Undaunted, Richard invites the Girl to take in a movie with him. As they stroll back to their apartment building afterward, the Girl casually mentions that she has just appeared in a TV commercial for Dazzledent toothpaste. “Every time I show my teeth on TV,” she says proudly, “more people see me than ever saw Sarah Bernhardt. It’s something to think about!” She adds that Dazzledent leaves her breath “kissing sweet” and demonstrates by kissing Richard full on the mouth. He returns the favor.
But Richard ultimately abandons his endeavor to become a swinging summer bachelor; seized by propriety, he de
cides to join his family in the boondocks of Maine. When he bids farewell to the Girl, she confesses in a speech that is not in the play that she is drawn to him because he is the “shy, gentle type” that she finds “tender and kind and sweet. . . . If I were your wife,” she concludes, “I’d be jealous of you.” Sarah Churchwell comments on the Girl’s perceptive observations about Richard, “She is not as dumb as some writers make out. The Girl is artless and unsophisticated; but she is not stupid.”81 The Girl gives Richard an affectionate good-bye kiss, and he dashes off to catch his train.
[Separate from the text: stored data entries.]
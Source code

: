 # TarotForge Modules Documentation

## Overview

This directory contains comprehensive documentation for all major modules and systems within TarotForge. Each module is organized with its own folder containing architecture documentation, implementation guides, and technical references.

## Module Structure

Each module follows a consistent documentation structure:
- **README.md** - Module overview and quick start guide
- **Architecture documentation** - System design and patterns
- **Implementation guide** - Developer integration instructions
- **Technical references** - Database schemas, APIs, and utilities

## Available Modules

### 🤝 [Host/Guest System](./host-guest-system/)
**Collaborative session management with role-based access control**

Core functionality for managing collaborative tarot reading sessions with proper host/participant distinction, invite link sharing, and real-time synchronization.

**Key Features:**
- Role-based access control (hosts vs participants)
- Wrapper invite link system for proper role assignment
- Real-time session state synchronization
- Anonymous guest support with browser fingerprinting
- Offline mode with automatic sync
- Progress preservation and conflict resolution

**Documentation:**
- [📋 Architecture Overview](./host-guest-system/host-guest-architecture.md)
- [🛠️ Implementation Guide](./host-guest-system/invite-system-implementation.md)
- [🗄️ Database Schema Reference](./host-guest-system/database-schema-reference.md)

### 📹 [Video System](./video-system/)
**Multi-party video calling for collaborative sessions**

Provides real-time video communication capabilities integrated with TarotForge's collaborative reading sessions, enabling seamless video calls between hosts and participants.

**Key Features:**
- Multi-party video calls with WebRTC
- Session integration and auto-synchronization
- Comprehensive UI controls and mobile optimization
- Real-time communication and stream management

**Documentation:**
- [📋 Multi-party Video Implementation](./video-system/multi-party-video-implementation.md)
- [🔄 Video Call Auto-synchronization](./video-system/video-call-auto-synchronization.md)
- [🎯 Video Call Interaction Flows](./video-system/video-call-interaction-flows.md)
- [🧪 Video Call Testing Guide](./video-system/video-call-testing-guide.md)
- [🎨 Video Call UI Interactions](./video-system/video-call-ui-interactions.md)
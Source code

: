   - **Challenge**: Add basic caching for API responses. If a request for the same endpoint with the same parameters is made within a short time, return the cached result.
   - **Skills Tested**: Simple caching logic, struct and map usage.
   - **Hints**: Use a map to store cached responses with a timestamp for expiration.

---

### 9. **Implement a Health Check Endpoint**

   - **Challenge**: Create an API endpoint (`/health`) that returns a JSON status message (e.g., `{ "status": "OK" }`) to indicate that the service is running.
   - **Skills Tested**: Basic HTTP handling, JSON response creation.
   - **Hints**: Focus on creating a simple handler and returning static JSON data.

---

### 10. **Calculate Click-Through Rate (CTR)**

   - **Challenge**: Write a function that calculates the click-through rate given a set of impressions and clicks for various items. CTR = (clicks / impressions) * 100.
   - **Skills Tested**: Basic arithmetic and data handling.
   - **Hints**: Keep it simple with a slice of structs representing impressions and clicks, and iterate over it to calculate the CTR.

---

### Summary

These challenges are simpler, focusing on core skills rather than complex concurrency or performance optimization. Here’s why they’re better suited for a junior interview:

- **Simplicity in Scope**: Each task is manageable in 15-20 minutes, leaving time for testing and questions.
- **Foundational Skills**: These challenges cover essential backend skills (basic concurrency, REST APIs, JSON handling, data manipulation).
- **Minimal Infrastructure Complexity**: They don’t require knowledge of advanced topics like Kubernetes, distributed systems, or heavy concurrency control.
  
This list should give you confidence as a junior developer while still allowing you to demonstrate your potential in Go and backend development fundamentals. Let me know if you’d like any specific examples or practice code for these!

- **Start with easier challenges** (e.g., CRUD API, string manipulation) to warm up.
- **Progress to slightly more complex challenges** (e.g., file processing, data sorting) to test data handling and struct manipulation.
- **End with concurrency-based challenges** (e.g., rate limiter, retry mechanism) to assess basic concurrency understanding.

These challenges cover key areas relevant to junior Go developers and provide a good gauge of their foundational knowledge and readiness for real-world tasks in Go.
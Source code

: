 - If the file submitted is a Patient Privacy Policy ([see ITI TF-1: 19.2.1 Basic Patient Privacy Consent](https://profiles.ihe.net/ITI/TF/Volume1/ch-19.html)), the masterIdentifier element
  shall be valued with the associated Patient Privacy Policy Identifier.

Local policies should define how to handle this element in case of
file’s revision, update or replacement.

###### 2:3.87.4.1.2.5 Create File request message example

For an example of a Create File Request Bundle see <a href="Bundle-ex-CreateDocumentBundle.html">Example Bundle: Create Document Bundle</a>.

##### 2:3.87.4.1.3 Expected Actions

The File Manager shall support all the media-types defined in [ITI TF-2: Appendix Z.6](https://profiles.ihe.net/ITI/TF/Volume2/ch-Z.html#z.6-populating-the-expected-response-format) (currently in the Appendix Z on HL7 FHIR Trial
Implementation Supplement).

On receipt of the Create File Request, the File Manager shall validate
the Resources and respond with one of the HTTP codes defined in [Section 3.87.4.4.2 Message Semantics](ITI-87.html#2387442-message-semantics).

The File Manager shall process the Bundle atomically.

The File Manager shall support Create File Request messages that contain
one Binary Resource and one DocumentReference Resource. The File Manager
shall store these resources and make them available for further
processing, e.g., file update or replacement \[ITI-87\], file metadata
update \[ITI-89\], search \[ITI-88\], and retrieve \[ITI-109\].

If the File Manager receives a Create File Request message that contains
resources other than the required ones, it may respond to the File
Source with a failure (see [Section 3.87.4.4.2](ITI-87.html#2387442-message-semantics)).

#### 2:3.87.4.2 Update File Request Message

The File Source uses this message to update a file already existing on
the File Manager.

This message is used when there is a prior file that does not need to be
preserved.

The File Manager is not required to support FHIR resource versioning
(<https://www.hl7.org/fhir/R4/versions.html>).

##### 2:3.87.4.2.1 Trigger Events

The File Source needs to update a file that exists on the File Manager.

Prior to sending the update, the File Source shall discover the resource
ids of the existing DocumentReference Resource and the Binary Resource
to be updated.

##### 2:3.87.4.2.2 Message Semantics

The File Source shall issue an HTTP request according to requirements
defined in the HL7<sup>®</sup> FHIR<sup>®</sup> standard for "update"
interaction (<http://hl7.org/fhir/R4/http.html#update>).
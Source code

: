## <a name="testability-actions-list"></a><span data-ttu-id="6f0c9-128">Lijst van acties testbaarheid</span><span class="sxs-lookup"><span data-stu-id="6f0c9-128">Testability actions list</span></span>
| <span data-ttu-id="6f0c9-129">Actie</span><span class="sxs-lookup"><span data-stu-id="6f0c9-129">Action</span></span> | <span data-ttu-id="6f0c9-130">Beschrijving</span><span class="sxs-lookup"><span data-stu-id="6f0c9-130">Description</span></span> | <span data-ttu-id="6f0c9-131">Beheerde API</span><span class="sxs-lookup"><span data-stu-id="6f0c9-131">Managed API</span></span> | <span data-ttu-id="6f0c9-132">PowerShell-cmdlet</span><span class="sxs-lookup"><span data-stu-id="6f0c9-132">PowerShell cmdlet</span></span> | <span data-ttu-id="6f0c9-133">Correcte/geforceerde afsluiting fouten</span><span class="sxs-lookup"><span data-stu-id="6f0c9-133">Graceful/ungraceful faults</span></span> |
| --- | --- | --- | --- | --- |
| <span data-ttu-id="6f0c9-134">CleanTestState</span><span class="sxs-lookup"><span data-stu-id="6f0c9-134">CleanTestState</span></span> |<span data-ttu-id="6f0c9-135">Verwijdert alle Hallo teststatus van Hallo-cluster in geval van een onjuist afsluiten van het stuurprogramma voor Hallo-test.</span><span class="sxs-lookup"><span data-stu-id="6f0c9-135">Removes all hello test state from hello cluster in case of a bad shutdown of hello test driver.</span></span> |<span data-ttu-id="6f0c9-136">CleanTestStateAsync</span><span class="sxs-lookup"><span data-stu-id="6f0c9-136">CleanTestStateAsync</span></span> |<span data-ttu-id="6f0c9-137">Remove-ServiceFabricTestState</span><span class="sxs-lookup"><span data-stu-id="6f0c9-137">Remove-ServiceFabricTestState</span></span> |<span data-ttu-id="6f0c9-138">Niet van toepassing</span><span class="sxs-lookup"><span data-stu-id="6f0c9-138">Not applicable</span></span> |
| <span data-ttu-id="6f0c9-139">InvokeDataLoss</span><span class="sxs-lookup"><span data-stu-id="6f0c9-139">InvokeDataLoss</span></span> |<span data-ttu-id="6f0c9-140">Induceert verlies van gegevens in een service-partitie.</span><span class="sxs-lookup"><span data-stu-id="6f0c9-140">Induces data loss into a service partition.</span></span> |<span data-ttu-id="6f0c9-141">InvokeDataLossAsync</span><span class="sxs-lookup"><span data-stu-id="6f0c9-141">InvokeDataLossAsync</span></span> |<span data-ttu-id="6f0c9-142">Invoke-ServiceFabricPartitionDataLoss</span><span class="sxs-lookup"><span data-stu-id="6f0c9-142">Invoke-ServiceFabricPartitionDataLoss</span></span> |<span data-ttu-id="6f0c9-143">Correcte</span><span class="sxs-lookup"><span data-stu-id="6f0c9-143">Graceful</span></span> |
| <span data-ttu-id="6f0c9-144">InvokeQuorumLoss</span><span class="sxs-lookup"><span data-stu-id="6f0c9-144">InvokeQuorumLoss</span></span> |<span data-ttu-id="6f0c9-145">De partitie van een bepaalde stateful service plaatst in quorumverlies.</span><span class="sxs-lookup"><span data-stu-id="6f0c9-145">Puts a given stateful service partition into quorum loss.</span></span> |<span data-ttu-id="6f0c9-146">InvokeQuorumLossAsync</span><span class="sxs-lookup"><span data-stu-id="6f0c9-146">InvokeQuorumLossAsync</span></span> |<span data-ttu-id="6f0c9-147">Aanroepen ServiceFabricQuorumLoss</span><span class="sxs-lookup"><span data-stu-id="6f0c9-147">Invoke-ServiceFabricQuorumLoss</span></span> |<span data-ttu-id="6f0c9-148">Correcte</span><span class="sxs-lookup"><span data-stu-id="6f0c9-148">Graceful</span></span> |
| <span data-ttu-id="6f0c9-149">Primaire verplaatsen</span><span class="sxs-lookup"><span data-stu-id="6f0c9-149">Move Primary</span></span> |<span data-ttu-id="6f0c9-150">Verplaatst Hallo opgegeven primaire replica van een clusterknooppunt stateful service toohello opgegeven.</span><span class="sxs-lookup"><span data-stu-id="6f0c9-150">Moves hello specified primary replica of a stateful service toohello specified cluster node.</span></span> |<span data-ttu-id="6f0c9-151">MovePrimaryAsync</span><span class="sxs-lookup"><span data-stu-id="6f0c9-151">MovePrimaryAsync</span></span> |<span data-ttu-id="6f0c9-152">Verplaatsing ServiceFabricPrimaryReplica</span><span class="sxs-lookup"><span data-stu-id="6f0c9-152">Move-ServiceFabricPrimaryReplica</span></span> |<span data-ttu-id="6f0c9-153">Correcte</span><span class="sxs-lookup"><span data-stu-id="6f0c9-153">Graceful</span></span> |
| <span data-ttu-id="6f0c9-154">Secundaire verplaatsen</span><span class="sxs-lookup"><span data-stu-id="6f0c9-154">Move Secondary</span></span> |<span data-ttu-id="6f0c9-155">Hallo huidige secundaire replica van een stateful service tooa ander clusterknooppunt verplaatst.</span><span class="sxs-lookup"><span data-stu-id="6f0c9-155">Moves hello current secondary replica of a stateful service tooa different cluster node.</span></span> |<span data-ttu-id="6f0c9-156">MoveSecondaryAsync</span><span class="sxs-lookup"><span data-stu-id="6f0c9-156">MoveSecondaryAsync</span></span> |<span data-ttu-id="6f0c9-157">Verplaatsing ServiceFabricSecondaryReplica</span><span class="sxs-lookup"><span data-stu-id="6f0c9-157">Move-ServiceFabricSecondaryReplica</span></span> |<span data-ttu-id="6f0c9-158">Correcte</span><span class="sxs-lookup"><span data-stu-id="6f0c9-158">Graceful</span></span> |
In April 1955, two months before The Seven Year Itch premiered, Marilyn Monroe was interviewed by Edward R. Murrow on CBS-TV. Monroe said, “One of the best parts I’ve ever had is in The Seven Year Itch. I knew when Billy Wilder wanted me for the part that it would be very important for my career.” She continued, “Billy Wilder is one of the best directors I have ever worked with. A good director contributes a lot when he is with you every moment on the set, helping you with your performance.” She added, “I enjoy doing comedies, but I would like to do dramatic parts too.”82
The studio brass decided to open The Seven Year Itch on June 1, 1955, Monroe’s twenty-ninth birthday, at Loew’s State Theatre on Broadway. DiMaggio accompanied Monroe to the premiere only as a publicity ploy, since they were already divorced. Twentieth Century–Fox had erected a blow-up of Monroe’s skirt-blowing pose on a billboard fifty-two feet high, which towered above the theater. When she saw the poster, Monroe grumbled, “That’s what they think of me.” She was tired of the image of the blonde bombshell that the studio had created for her. Monroe and DiMaggio showed up half an hour late for the movie—much to Wilder’s annoyance. “Marilyn made a grand entrance,” he complained, “thereby taking everyone’s attention away from my picture.”83 Still, there was a standing ovation at the end of the movie, which eventually grossed $5,734,471 worldwide. Zanuck had good reason to overlook the $1 million budget overrun.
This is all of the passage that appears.